A primary source is a scholarly source that discusses original research.
Secondary sources can be scholarly or popular. Secondary sources summarize existing research. Scholarly secondary sources are often called "reviews" or "meta-analysis".
Popular or Web sources are written by journalists, researchers, government officials, members of the general public, and others with the audience of the general public in mind. Sometimes a source, like data from the WHO or FDA falls in a grey area between scholarly and popular sources. This is data that is published online, but the intended audience may be researchers or professionals in a given field. Information like this is not classified as "scholarly" because it is not published in a peer reviewed journal.

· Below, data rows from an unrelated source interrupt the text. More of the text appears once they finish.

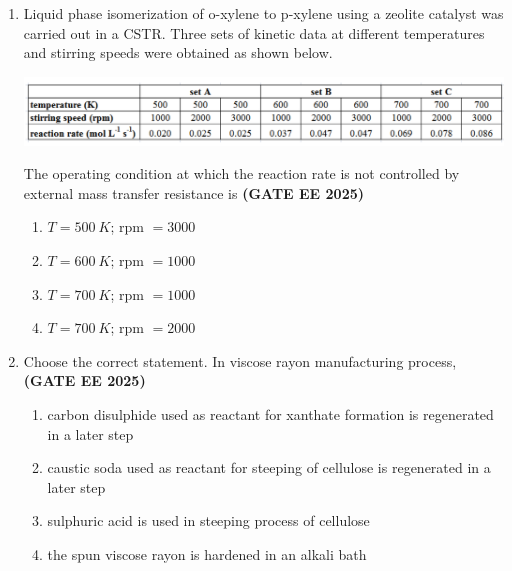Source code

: \documentclass[journal,12pt,onecolumn]{IEEEtran}
\theoremstyle{remark}
\begin{document}
\begin{enumerate}
\item  Liquid phase isomerization of o-xylene to p-xylene using a zeolite catalyst was carried out in a CSTR. Three sets of kinetic data at different temperatures and stirring speeds were obtained as shown below.
\begin{center}
\includegraphics[width=1\textwidth]{figs/16.png}
\end{center}
The operating condition at which the reaction rate is not controlled by external mass transfer resistance is
\hfill \textbf{(GATE EE 2025)} \begin{enumerate}
    \item $T=500~K$; rpm $=3000$
    \item $T=600~K$; rpm $=1000$
    \item $T=700~K$; rpm $=1000$
    \item $T=700~K$; rpm $=2000$
\end{enumerate}


\item Choose the correct statement. In viscose rayon manufacturing process,
\hfill \textbf{(GATE EE 2025)} \begin{enumerate}
    \item carbon disulphide used as reactant for xanthate formation is regenerated in a later step
    \item caustic soda used as reactant for steeping of cellulose is regenerated in a later step
    \item sulphuric acid is used in steeping process of cellulose
    \item the spun viscose rayon is hardened in an alkali bath
\end{enumerate}



\end{enumerate}
\end{document}
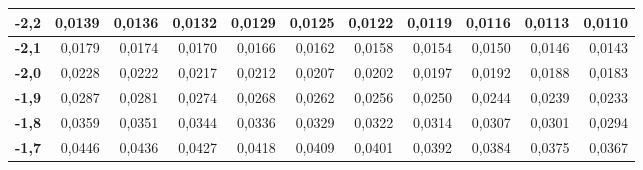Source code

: \documentclass[aspectratio=149,10pt,xcolor=dvipsnames,t]{beamer}
\begin{document}
\begin{frame}
{\begin{tabular}{|r||r|r|r|r|r|r|r|r|r|r|}
\hline
\textbf{-2,2}& 
0,0139& 
0,0136& 
0,0132& 
0,0129& 
0,0125& 
0,0122& 
0,0119& 
0,0116& 
0,0113& 
0,0110 \\
\hline
\textbf{-2,1}& 
0,0179& 
0,0174& 
0,0170& 
0,0166& 
0,0162& 
0,0158& 
0,0154& 
0,0150& 
0,0146& 
0,0143 \\
\hline
\textbf{-2,0}& 
0,0228& 
0,0222& 
0,0217& 
0,0212& 
0,0207& 
0,0202& 
0,0197& 
0,0192& 
0,0188& 
0,0183 \\
\hline
\textbf{-1,9}& 
0,0287& 
0,0281& 
0,0274& 
0,0268& 
0,0262& 
0,0256& 
0,0250& 
0,0244& 
0,0239& 
0,0233 \\
\hline
\textbf{-1,8}& 
0,0359& 
0,0351& 
0,0344& 
0,0336& 
0,0329& 
0,0322& 
0,0314& 
0,0307& 
0,0301& 
0,0294 \\
\hline
\textbf{-1,7}& 
0,0446& 
0,0436& 
0,0427& 
0,0418& 
0,0409& 
0,0401& 
0,0392& 
0,0384& 
0,0375& 
0,0367 \\
\hline
\end{tabular}
}
\end{frame}
\end{document}
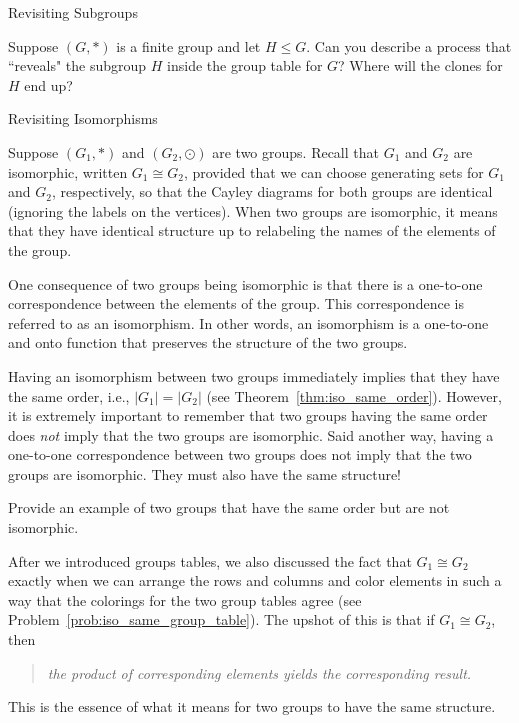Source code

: \begin{section}{Revisiting Subgroups}
\begin{problem}
Suppose $(G,*)$ is a finite group and let $H\leq G$.  Can you describe a process that ``reveals" the subgroup $H$ inside the group table for $G$?  Where will the clones for $H$ end up?
\end{problem}

\end{section}

\begin{section}{Revisiting Isomorphisms}

Suppose $(G_1,*)$ and $(G_2,\odot)$ are two groups.  Recall that $G_1$ and $G_2$ are isomorphic, written $G_1\cong G_2$, provided that we can choose generating sets for $G_1$ and $G_2$, respectively, so that the Cayley diagrams for both groups are identical (ignoring the labels on the vertices).  When two groups are isomorphic, it means that they have identical structure up to relabeling the names of the elements of the group.

One consequence of two groups being isomorphic is that there is a one-to-one correspondence between the elements of the group.  This correspondence is referred to as an isomorphism.  In other words, an isomorphism is a one-to-one and onto function that preserves the structure of the two groups.  

Having an isomorphism between two groups immediately implies that they have the same order, i.e., $|G_1|=|G_2|$ (see Theorem~\ref{thm:iso_same_order}).  However, it is extremely important to remember that two groups having the same order does \emph{not} imply that the two groups are isomorphic.  Said another way, having a one-to-one correspondence between two groups does not imply that the two groups are isomorphic.  They must also have the same structure!

\begin{exercise}
Provide an example of two groups that have the same order but are not isomorphic.
\end{exercise}

After we introduced groups tables, we also discussed the fact that $G_1\cong G_2$ exactly when we can arrange the rows and columns and color elements in such a way that the colorings for the two group tables agree (see Problem~\ref{prob:iso_same_group_table}).  The upshot of this is that if $G_1\cong G_2$, then
\begin{quotation}
\emph{the product of corresponding elements yields the corresponding result.}
\end{quotation}
This is the essence of what it means for two groups to have the same structure.  


\end{section}

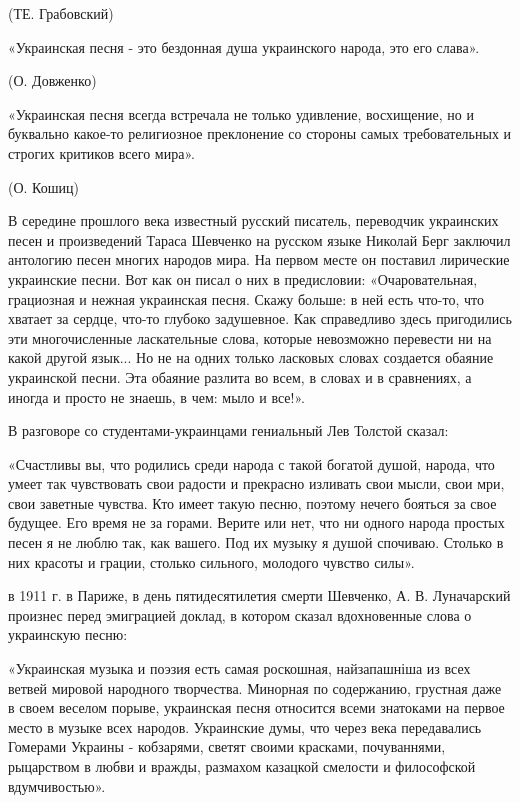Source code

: (ТЕ. Грабовский)



«Украинская песня - это бездонная душа украинского народа, это его слава».



(О. Довженко)



«Украинская песня всегда встречала не только удивление, восхищение, но и буквально какое-то религиозное преклонение со стороны самых требовательных и строгих критиков всего мира».



(О. Кошиц)



В середине прошлого века известный русский писатель, переводчик украинских песен и произведений Тараса Шевченко на русском языке Николай Берг заключил антологию песен многих народов мира. На первом месте он поставил лирические украинские песни. Вот как он писал о них в предисловии: «Очаровательная, грациозная и нежная украинская песня. Скажу больше: в ней есть что-то, что хватает за сердце, что-то глубоко задушевное. Как справедливо здесь пригодились эти многочисленные ласкательные слова, которые невозможно перевести ни на какой другой язык... Но не на одних только ласковых словах создается обаяние украинской песни. Эта обаяние разлита во всем, в словах и в сравнениях, а иногда и просто не знаешь, в чем: мыло и все!».



В разговоре со студентами-украинцами гениальный Лев Толстой сказал:



«Счастливы вы, что родились среди народа с такой богатой душой, народа, что умеет так чувствовать свои радости и прекрасно изливать свои мысли, свои мри, свои заветные чувства. Кто имеет такую песню, поэтому нечего бояться за свое будущее. Его время не за горами. Верите или нет, что ни одного народа простых песен я не люблю так, как вашего. Под их музыку я душой спочиваю. Столько в них красоты и грации, столько сильного, молодого чувство силы».



в 1911 г. в Париже, в день пятидесятилетия смерти Шевченко, А. В. Луначарский произнес перед эмиграцией доклад, в котором сказал вдохновенные слова о украинскую песню:



«Украинская музыка и поэзия есть самая роскошная, найзапашніша из всех ветвей мировой народного творчества. Минорная по содержанию, грустная даже в своем веселом порыве, украинская песня относится всеми знатоками на первое место в музыке всех народов. Украинские думы, что через века передавались Гомерами Украины - кобзарями, светят своими красками, почуваннями, рыцарством в любви и вражды, размахом казацкой смелости и философской вдумчивостью».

Learning Google search commands can help you find helpful sources when search in Google! Below are some particularly useful search commands:
What it does: Searches within a specific site or domain. Useful for locating information from specific government organizations. Also useful for locating materials more generally from .gov or .edu domains.
Examples: site:who.int or site:.gov
Notes: Be careful if searching for site:.edu. Not all websites that end in .edu are universities or other educational institutions, the domain can be used by anyone.
What it does: Searches for specific file types. Useful for looking for reports, white papers, working papers, or factsheets.
Notes: There may be information you are missing if you limit to one filetype!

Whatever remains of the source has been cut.